29 março 2012

O fim de uma era

Na semana passada, eu descia a Teodoro Sampaio quando levei um susto: era a livraria Iracema, que fechava ou estava de mudança. Apesar de freqüentá-la há pelo menos dez anos, desde quando ocupava outro espaço e ostentava outro nome, senti uma espécie de alívio.

Eu ainda não morava em São Paulo quando a vi pela primeira vez. Na rua Augusta, ao lado do Conjunto Nacional, havia uma livraria empoeirada, desconfortável e, acima de tudo, atemporal. Vendia edições encalhadss a preços eternamente promocionais. Na época chamava-se Livraria do Salério, se não me engano.

A sensação lá dentro, pouco antes da virada do milênio, era a de se estar num atacado dos anos 70. Entre os vendedores, pelo menos um tinha cara de Salério. Eu nunca perguntei, mas só podia ser ele. Ficava por ali, de uniforme, organizando ou espanando pilhas de livros em sua maioria velhos e intocados, relegados àquela condição tão temível para os escritores, a do encalhe. Revirando, podíamos encontrar uma edição nova, às vezes no plástico, sem marcas provocadas pela oxidação ou até mesmo por cupins, o que também não era incomum.

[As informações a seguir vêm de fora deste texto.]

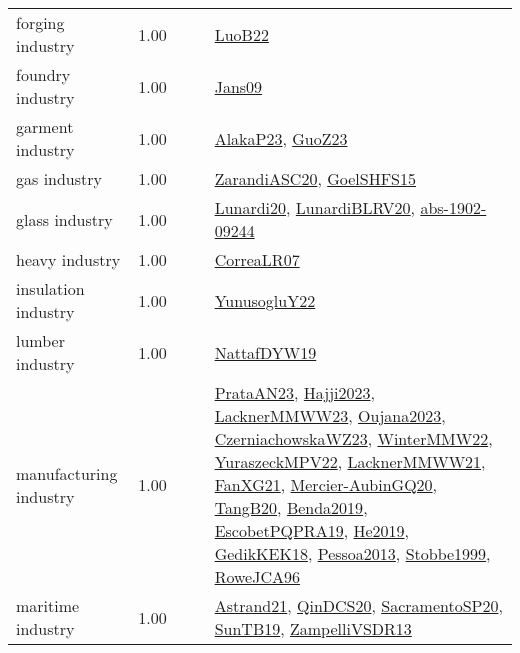 {\begin{longtable}{p{3cm}r>{\raggedright\arraybackslash}p{6cm}>{\raggedright\arraybackslash}p{6cm}>{\raggedright\arraybackslash}p{8cm}}
\index{forging industry}\index{Industries!forging industry}forging industry &  1.00 &  &  & \hyperref[detail:LuoB22]{LuoB22}\\
\index{foundry industry}\index{Industries!foundry industry}foundry industry &  1.00 &  &  & \hyperref[detail:Jans09]{Jans09}\\
\index{garment industry}\index{Industries!garment industry}garment industry &  1.00 &  &  & \hyperref[detail:AlakaP23]{AlakaP23}, \hyperref[detail:GuoZ23]{GuoZ23}\\
\index{gas industry}\index{Industries!gas industry}gas industry &  1.00 &  &  & \hyperref[detail:ZarandiASC20]{ZarandiASC20}, \hyperref[detail:GoelSHFS15]{GoelSHFS15}\\
\index{glass industry}\index{Industries!glass industry}glass industry &  1.00 &  &  & \hyperref[detail:Lunardi20]{Lunardi20}, \hyperref[detail:LunardiBLRV20]{LunardiBLRV20}, \hyperref[detail:abs-1902-09244]{abs-1902-09244}\\
\index{heavy industry}\index{Industries!heavy industry}heavy industry &  1.00 &  &  & \hyperref[detail:CorreaLR07]{CorreaLR07}\\
\index{insulation industry}\index{Industries!insulation industry}insulation industry &  1.00 &  &  & \hyperref[detail:YunusogluY22]{YunusogluY22}\\
\index{lumber industry}\index{Industries!lumber industry}lumber industry &  1.00 &  &  & \hyperref[detail:NattafDYW19]{NattafDYW19}\\
\index{manufacturing industry}\index{Industries!manufacturing industry}manufacturing industry &  1.00 &  &  & \hyperref[detail:PrataAN23]{PrataAN23}, \hyperref[detail:Hajji2023]{Hajji2023}, \hyperref[detail:LacknerMMWW23]{LacknerMMWW23}, \hyperref[detail:Oujana2023]{Oujana2023}, \hyperref[detail:CzerniachowskaWZ23]{CzerniachowskaWZ23}, \hyperref[detail:WinterMMW22]{WinterMMW22}, \hyperref[detail:YuraszeckMPV22]{YuraszeckMPV22}, \hyperref[detail:LacknerMMWW21]{LacknerMMWW21}, \hyperref[detail:FanXG21]{FanXG21}, \hyperref[detail:Mercier-AubinGQ20]{Mercier-AubinGQ20}, \hyperref[detail:TangB20]{TangB20}, \hyperref[detail:Benda2019]{Benda2019}, \hyperref[detail:EscobetPQPRA19]{EscobetPQPRA19}, \hyperref[detail:He2019]{He2019}, \hyperref[detail:GedikKEK18]{GedikKEK18}, \hyperref[detail:Pessoa2013]{Pessoa2013}, \hyperref[detail:Stobbe1999]{Stobbe1999}, \hyperref[detail:RoweJCA96]{RoweJCA96}\\
\index{maritime industry}\index{Industries!maritime industry}maritime industry &  1.00 &  &  & \hyperref[detail:Astrand21]{Astrand21}, \hyperref[detail:QinDCS20]{QinDCS20}, \hyperref[detail:SacramentoSP20]{SacramentoSP20}, \hyperref[detail:SunTB19]{SunTB19}, \hyperref[detail:ZampelliVSDR13]{ZampelliVSDR13}\\

\end{longtable}}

Além do que me interessava, havia muitos livros infantis e espíritas – os que mais saíam –, além de material de bancas de jornais, sobretudo encartes de periódicos, mapas e discos digitais. Tudo era parte da graça daquele espaço estranho. Eu me entretinha tanto garimpando livros que só fui perceber o quanto o lugar era inóspito quando, passeando com uma antiga namorada pela região, tive a péssima ideia de apresentá-la à loja. Bastaram alguns minutos para que, não suportando o deslocamento temporal, ela saísse correndo, exasperada.

Para mim era diferente. Pouco tempo depois, na época em que imigrantes chineses ainda vendiam yakisoba nos pontos de ônibus da avenida Paulista, eu me mudei para São Paulo. Saía de um trabalho na vila Olímpia e às vezes desviava o caminho de casa só para ver quais eram as novidades antigas.

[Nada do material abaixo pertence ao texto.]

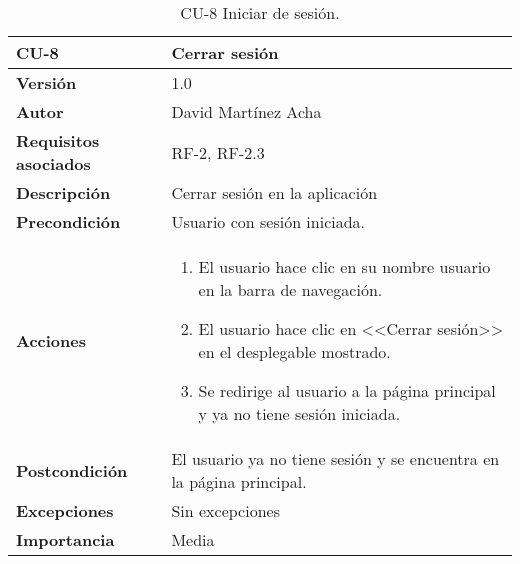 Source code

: \begin{table}[p]
	\centering
	\begin{tabularx}{\linewidth}{ p{} p{} }
		\toprule
		\textbf{CU-8}    & \textbf{Cerrar sesión}\\
		\toprule
		\textbf{Versión}              & 1.0    \\
		\textbf{Autor}                & David Martínez Acha \\
		\textbf{Requisitos asociados} & RF-2, RF-2.3 \\
		\textbf{Descripción}          & Cerrar sesión en la aplicación \\
		\textbf{Precondición}         & Usuario con sesión iniciada. \\
		\textbf{Acciones}             &
		\begin{enumerate}
			\def\labelenumi{\arabic{enumi}.}
			\tightlist
			\item El usuario hace clic en su nombre usuario en la barra de navegación.
			\item El usuario hace clic en <<Cerrar sesión>> en el desplegable mostrado.
			\item Se redirige al usuario a la página principal y ya no tiene sesión iniciada.
		\end{enumerate}\\
		\textbf{Postcondición}        & El usuario ya no tiene sesión y se encuentra en la página principal. \\
		\textbf{Excepciones}          & Sin excepciones \\
		\textbf{Importancia}          & Media \\
		\bottomrule
	\end{tabularx}
	\caption{CU-8 Iniciar de sesión.}
\end{table}


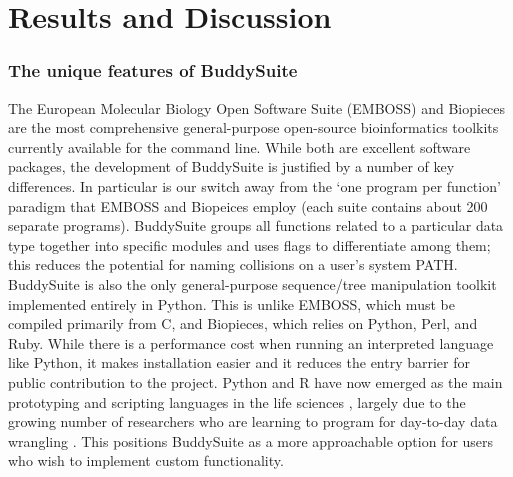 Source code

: \documentclass[nogrid]{MBE_article}%
\begin{document}
\section{Results and Discussion}
\subsubsection{The unique features of BuddySuite}
The European Molecular Biology Open Software Suite (EMBOSS) and Biopieces are the most comprehensive general-purpose open-source bioinformatics toolkits currently available for the command line. While both are excellent software packages, the development of BuddySuite is justified by a number of key differences. In particular is our switch away from the `one program per function' paradigm that EMBOSS and Biopeices employ (each suite contains about 200 separate programs). BuddySuite groups all functions related to a particular data type together into specific modules and uses flags to differentiate among them; this reduces the potential for naming collisions on a user's system PATH. BuddySuite is also the only general-purpose sequence/tree manipulation toolkit implemented entirely in Python. This is unlike EMBOSS, which must be compiled primarily from C, and Biopieces, which relies on Python, Perl, and Ruby. While there is a performance cost when running an interpreted language like Python, it makes installation easier and it reduces the entry barrier for public contribution to the project. Python and R have now emerged as the main prototyping and scripting languages in the life sciences \cite{Ekmekci:2016co}, largely due to the growing number of researchers who are learning to program for day-to-day data wrangling \cite{Hannay:2009hv}. This positions BuddySuite as a more approachable option for users who wish to implement custom functionality.
\end{document}
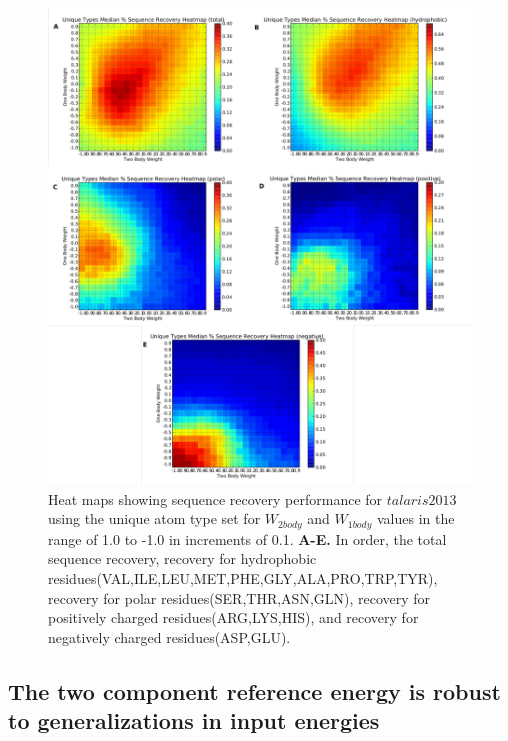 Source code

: \begin{figure}[hbtp]
  \includegraphics[width=\linewidth]{Figures/unique_types_broad_gridsearch_classes.pdf}
  \caption{Heat maps showing sequence recovery performance for $talaris2013$ using the unique atom type set for $W_{2body}$ and $W_{1body}$ values in the range of 1.0 to -1.0 in increments of 0.1.
  \textbf{A-E.} In order, the total sequence recovery, recovery for hydrophobic residues(VAL,ILE,LEU,MET,PHE,GLY,ALA,PRO,TRP,TYR), recovery for polar residues(SER,THR,ASN,GLN), recovery for positively charged residues(ARG,LYS,HIS), and recovery for negatively charged residues(ASP,GLU).}
  \label{fig:gridsearch_classes}
\end{figure}

\subsection{The two component reference energy is robust to generalizations in input energies}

Muitos dos autores que eu lia podiam ser encontrados ali. Devo a esse espaço a descoberta de J. M. Coetzee. Não tenho o livro em mãos, mas creio que foi no ano em que ele ganhou o Nobel de literatura que eu comprei aquele “Dostoiévski, o mestre de São Petersburgo”, da editora Best Seller. Também me marcaram livros que não comprei. “À espera dos bárbaros” e “A idade do ferro”, ambos do autor sul-africano, “Filho é bom, mas dura muito”, do Mário Prata, e “O mundo desde o fim”, de Antonio Cícero, foram alguns deles. Alguém vai dizer que eles podem ser facilmente encontrados em sebos, não importa o que digam, não é a mesma coisa.
           
Algum tempo depois mudei de emprego e de endereço, e o novo trabalho ficava a algumas quadras da livraria. Durou pouco: um dia, vi que a loja tinha fechado. Dias depois, meio órfão, minha alegria voltou ao notar que eles estavam reabrindo exatamente na minha rua, a duas quadras da minha nova casa. Desta vez foi rebatizada, era agora a Livraria Iracema.

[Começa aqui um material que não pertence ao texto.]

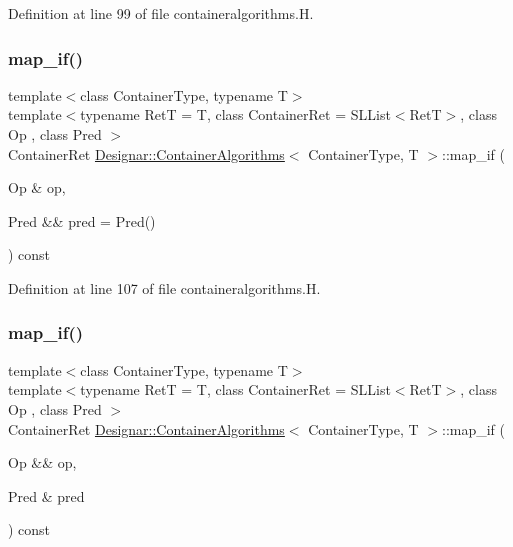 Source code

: Definition at line 99 of file containeralgorithms.\+H.

\mbox{\label{class_designar_1_1_container_algorithms_a06b2fbf8f85675b8c69be00399710031}} 
\subsubsection{\texorpdfstring{map\+\_\+if()}{map\_if()}\hspace{0.1cm}{\footnotesize\ttfamily [2/4]}}
{\footnotesize\ttfamily template$<$class Container\+Type, typename T$>$ \\
template$<$typename RetT  = T, class Container\+Ret  = S\+L\+List$<$\+Ret\+T$>$, class Op , class Pred $>$ \\
Container\+Ret \hyperlink{class_designar_1_1_container_algorithms}{Designar\+::\+Container\+Algorithms}$<$ Container\+Type, T $>$\+::map\+\_\+if (\begin{DoxyParamCaption}\item[{Op \&}]{op,  }\item[{Pred \&\&}]{pred = {\ttfamily Pred()} }\end{DoxyParamCaption}) const\hspace{0.3cm}{\ttfamily [inline]}}



Definition at line 107 of file containeralgorithms.\+H.

\mbox{\label{class_designar_1_1_container_algorithms_a582b067d39658825339075873f20aee6}} 
\subsubsection{\texorpdfstring{map\+\_\+if()}{map\_if()}\hspace{0.1cm}{\footnotesize\ttfamily [3/4]}}
{\footnotesize\ttfamily template$<$class Container\+Type, typename T$>$ \\
template$<$typename RetT  = T, class Container\+Ret  = S\+L\+List$<$\+Ret\+T$>$, class Op , class Pred $>$ \\
Container\+Ret \hyperlink{class_designar_1_1_container_algorithms}{Designar\+::\+Container\+Algorithms}$<$ Container\+Type, T $>$\+::map\+\_\+if (\begin{DoxyParamCaption}\item[{Op \&\&}]{op,  }\item[{Pred \&}]{pred }\end{DoxyParamCaption}) const\hspace{0.3cm}{\ttfamily [inline]}}



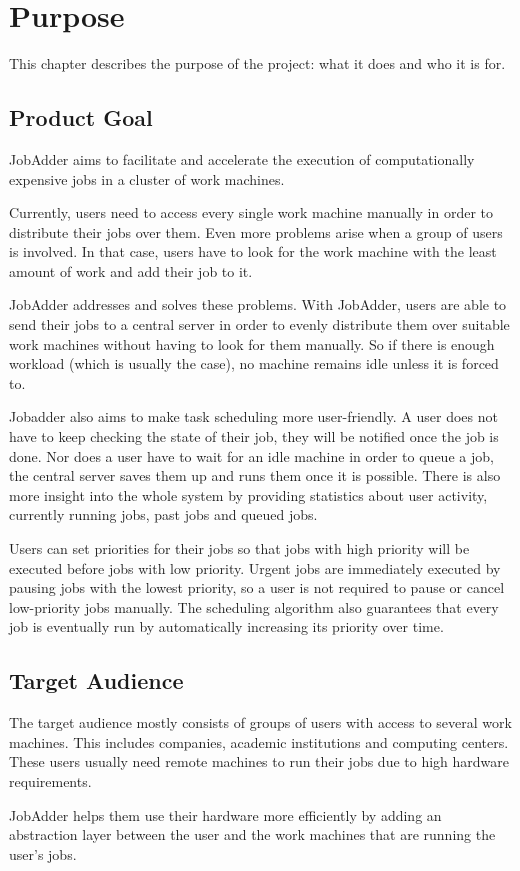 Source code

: \chapter{Purpose}
  This chapter describes the purpose of the project: what it does and who it is for.
  \section{Product Goal}
    JobAdder aims to facilitate and accelerate the execution of computationally
    expensive jobs in a cluster of work machines.

    Currently, users need to access every single work machine manually in order to
    distribute their jobs over them. Even more problems arise when a group of users
    is involved. In that case, users have to look for the work machine with the
    least amount of work and add their job to it.

    JobAdder addresses and solves these problems. With JobAdder, users are able to
    send their jobs to a central server in order to evenly distribute them over
    suitable work machines without having to look for them manually. So if there is
    enough workload (which is usually the case), no machine remains idle unless it
    is forced to.

    Jobadder also aims to make task scheduling more user-friendly. A user does not
    have to keep checking the state of their job, they will be notified once the job
    is done. Nor does a user have to wait for an idle machine in order to queue a
    job, the central server saves them up and runs them once it is possible. There
    is also more insight into the whole system by providing statistics about user
    activity, currently running jobs, past jobs and queued jobs.

    Users can set priorities for their jobs so that jobs with high priority will be
    executed before jobs with low priority. Urgent jobs are immediately executed by
    pausing jobs with the lowest priority, so a user is not required to pause or
    cancel low-priority jobs manually. The scheduling algorithm also guarantees that
    every job is eventually run by automatically increasing its priority over time.

  \section{Target Audience}
    The target audience mostly consists of groups of users with access to several
    work machines. This includes companies, academic institutions and computing
    centers. These users usually need remote machines to run their jobs due to high
    hardware requirements.

    JobAdder helps them use their hardware more efficiently by adding an abstraction
    layer between the user and the work machines that are running the user's jobs.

O nome ficou mais literário, talvez para compensar o espaço que, provando a sabedoria que diz que tudo pode piorar, ficou ainda mais hostil. O aspecto de depósito, antes apenas insinuado, agora era evidente.

As idas ao mercado ou à padaria me obrigavam a espiar a Iracema. Durante um tempo fiquei viciado nisso. Cheguei a adquirir livros que eu sabia jamais iria ler, eu oferecia pouca resistência às promoções do tipo “leve três, pague dois”. O Salério sempre estava por perto, mas parecia subordinado a um homem calvo e grisalho que vivia diante de um computador. Também havia uma menina de olhos verdes que estudava teatro. O espaço foi admitindo novas prateleiras, agora para livros usados, as promoções foram aumentando, mas os livros, que pouco se renovavam, tinham encalhado de vez.

Assim, a Iracema encerrou suas atividades, travessou contramão. É sempre triste quando uma casa de livros chega ao termo, mas realmente senti alívio. Era o fim de uma era para nós dois. De algum modo, interpretei o fato como parte das mudanças que seriam ritualizadas dali a alguns dias, no meu aniversário.